=== Description of the task ===
When a line in the data below includes "xrightarrow", pick it out and copy it.
▬▬▬
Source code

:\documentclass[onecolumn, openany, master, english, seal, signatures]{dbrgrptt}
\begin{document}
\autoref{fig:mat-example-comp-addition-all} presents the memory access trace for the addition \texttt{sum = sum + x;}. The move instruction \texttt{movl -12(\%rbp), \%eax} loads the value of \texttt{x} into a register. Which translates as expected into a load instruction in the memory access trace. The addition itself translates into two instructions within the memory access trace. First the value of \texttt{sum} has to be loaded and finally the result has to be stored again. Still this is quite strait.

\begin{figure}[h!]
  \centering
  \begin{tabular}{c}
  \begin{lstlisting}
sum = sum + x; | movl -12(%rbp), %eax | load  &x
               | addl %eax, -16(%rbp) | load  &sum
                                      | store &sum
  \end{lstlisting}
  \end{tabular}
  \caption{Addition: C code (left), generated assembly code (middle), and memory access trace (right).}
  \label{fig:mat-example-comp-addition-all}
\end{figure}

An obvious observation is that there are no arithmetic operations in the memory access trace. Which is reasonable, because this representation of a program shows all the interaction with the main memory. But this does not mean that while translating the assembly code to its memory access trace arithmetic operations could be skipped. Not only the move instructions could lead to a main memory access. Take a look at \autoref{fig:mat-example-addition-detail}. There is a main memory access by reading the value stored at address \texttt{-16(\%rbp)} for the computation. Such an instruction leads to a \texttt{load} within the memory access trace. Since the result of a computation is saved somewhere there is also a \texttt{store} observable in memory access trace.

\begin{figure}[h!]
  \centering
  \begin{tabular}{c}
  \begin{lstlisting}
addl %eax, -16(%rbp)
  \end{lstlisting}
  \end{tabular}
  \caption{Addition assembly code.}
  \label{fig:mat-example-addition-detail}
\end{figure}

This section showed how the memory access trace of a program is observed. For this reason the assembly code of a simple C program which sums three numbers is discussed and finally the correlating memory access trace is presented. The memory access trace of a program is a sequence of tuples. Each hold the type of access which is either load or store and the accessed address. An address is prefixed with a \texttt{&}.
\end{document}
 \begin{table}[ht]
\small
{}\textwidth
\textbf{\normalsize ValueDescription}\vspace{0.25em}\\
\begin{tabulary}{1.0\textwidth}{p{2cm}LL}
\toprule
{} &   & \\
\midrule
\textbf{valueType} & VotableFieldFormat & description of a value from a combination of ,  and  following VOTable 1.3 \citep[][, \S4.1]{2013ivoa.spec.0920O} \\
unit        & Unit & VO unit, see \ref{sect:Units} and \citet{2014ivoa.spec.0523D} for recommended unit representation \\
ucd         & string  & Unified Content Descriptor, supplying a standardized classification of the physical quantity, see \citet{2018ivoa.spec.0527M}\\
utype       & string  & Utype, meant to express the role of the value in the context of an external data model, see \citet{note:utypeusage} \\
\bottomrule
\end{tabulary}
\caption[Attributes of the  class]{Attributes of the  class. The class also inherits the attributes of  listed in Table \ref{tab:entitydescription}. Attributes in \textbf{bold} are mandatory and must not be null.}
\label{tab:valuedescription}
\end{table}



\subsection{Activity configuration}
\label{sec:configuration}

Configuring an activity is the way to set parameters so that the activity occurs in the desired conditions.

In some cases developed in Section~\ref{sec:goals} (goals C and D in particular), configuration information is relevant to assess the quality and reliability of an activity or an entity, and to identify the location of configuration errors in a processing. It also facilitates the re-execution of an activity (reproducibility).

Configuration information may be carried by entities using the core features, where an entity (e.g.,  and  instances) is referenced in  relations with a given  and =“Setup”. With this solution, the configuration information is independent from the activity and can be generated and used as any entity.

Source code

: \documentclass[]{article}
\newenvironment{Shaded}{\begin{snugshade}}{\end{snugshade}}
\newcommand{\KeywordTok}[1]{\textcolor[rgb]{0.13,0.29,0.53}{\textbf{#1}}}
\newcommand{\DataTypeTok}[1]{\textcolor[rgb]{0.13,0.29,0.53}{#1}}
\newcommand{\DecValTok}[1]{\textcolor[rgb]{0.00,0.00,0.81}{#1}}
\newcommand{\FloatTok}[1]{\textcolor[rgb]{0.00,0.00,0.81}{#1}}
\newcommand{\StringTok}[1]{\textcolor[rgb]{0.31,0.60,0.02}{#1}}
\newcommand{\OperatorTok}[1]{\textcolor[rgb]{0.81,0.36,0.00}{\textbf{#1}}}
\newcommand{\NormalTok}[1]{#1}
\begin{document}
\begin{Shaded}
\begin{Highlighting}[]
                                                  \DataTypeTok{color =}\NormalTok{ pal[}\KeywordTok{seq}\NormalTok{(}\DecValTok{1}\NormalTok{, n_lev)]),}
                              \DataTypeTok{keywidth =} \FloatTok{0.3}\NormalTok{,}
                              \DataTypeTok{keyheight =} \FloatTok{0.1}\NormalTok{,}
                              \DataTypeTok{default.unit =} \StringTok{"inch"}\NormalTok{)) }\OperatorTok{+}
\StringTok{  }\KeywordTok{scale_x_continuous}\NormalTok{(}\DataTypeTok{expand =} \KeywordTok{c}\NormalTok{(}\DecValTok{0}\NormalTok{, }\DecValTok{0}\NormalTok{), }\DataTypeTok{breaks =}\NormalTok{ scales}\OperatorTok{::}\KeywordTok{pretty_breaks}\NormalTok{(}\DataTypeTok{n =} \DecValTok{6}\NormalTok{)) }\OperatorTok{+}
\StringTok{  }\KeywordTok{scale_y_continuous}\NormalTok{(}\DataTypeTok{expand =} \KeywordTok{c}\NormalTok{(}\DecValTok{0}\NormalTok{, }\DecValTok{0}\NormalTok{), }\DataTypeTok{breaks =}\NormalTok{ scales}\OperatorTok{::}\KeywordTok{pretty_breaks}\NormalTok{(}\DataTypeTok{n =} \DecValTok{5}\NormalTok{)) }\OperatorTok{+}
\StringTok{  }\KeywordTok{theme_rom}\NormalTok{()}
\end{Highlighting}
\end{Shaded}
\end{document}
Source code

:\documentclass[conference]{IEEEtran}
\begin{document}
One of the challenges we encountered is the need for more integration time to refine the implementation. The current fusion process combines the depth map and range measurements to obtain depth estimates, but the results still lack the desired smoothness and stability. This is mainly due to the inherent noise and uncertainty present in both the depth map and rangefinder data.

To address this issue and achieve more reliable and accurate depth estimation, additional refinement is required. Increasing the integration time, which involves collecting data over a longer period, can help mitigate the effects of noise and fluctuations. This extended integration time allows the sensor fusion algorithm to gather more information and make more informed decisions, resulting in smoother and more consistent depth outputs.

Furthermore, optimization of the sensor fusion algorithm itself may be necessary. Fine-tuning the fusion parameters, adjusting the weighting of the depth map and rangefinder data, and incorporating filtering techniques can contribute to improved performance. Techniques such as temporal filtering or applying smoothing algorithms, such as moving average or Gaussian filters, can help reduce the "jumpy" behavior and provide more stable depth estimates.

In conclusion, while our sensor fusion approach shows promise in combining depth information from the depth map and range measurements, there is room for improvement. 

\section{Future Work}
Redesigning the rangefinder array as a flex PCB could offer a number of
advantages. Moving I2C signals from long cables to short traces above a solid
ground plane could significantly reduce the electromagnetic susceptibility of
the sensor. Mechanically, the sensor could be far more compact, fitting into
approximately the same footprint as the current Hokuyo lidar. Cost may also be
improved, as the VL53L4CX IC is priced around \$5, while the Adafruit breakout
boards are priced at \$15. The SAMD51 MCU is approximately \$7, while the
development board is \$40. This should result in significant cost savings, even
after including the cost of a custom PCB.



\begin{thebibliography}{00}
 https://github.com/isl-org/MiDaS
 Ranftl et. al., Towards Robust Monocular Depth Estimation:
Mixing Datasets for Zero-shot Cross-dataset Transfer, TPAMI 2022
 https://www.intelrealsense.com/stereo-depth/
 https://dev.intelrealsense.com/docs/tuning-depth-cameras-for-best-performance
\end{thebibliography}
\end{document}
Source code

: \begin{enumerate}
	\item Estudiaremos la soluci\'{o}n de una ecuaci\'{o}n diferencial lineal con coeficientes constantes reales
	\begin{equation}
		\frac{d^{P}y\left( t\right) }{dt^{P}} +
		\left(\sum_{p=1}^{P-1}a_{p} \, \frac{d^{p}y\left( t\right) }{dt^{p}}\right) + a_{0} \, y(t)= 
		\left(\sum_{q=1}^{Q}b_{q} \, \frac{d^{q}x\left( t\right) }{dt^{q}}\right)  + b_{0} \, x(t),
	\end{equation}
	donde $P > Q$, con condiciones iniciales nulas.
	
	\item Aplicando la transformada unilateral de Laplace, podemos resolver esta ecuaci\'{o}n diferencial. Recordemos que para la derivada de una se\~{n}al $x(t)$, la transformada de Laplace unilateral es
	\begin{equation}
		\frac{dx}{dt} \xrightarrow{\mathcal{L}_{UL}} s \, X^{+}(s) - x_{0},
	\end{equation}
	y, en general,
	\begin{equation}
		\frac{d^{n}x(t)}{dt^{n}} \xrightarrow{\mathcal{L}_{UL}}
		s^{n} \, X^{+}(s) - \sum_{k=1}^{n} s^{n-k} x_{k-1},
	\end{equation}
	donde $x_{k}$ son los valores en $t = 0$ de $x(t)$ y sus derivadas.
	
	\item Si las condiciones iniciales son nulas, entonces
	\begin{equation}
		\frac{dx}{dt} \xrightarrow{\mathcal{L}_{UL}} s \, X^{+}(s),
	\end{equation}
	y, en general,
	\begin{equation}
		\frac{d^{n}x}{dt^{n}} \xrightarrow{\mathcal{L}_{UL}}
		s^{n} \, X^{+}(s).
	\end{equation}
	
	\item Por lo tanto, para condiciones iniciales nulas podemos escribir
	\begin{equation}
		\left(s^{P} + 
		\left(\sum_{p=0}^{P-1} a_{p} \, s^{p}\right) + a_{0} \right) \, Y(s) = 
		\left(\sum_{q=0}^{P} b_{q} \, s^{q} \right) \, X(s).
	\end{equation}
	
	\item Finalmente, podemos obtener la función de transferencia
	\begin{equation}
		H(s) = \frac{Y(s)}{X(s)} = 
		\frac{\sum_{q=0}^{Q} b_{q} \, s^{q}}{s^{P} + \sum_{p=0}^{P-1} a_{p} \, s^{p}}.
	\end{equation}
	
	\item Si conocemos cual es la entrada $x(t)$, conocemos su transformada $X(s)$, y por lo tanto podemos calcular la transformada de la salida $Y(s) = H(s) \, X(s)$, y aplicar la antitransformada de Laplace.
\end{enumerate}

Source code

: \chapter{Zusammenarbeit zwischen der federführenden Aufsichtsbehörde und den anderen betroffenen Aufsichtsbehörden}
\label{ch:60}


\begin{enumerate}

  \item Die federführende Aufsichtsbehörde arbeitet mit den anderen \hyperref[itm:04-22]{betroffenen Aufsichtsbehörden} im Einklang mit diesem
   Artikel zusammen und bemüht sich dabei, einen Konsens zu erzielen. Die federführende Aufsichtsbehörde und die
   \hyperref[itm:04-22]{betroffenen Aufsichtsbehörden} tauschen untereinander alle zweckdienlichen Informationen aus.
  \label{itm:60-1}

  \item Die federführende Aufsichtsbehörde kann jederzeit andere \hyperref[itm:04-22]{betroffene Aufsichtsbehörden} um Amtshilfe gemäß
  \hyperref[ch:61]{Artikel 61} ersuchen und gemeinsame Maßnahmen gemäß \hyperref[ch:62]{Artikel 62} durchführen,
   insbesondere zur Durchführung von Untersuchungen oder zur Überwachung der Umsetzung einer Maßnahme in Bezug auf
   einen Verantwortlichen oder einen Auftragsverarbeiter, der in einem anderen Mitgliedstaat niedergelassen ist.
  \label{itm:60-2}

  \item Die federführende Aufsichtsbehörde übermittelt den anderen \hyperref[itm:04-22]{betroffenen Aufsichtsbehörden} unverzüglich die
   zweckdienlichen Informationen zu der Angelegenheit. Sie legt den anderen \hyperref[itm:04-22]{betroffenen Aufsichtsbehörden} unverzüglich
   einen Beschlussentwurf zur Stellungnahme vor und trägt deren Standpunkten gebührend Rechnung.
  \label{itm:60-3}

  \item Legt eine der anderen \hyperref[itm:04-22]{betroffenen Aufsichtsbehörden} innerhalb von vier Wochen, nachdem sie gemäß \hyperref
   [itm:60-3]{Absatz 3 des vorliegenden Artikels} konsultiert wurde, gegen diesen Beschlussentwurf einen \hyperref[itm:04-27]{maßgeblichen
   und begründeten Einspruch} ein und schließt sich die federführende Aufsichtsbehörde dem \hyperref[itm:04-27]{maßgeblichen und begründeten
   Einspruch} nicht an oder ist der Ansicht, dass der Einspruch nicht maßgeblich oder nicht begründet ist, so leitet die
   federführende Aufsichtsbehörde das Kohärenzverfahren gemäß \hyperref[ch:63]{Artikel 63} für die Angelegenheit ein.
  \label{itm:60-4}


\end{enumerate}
▬▬▬
=== Expected answer ===
		\frac{dx}{dt} \xrightarrow{\mathcal{L}_{UL}} s \, X^{+}(s) - x_{0},
		\frac{d^{n}x(t)}{dt^{n}} \xrightarrow{\mathcal{L}_{UL}}
		\frac{dx}{dt} \xrightarrow{\mathcal{L}_{UL}} s \, X^{+}(s),
		\frac{d^{n}x}{dt^{n}} \xrightarrow{\mathcal{L}_{UL}}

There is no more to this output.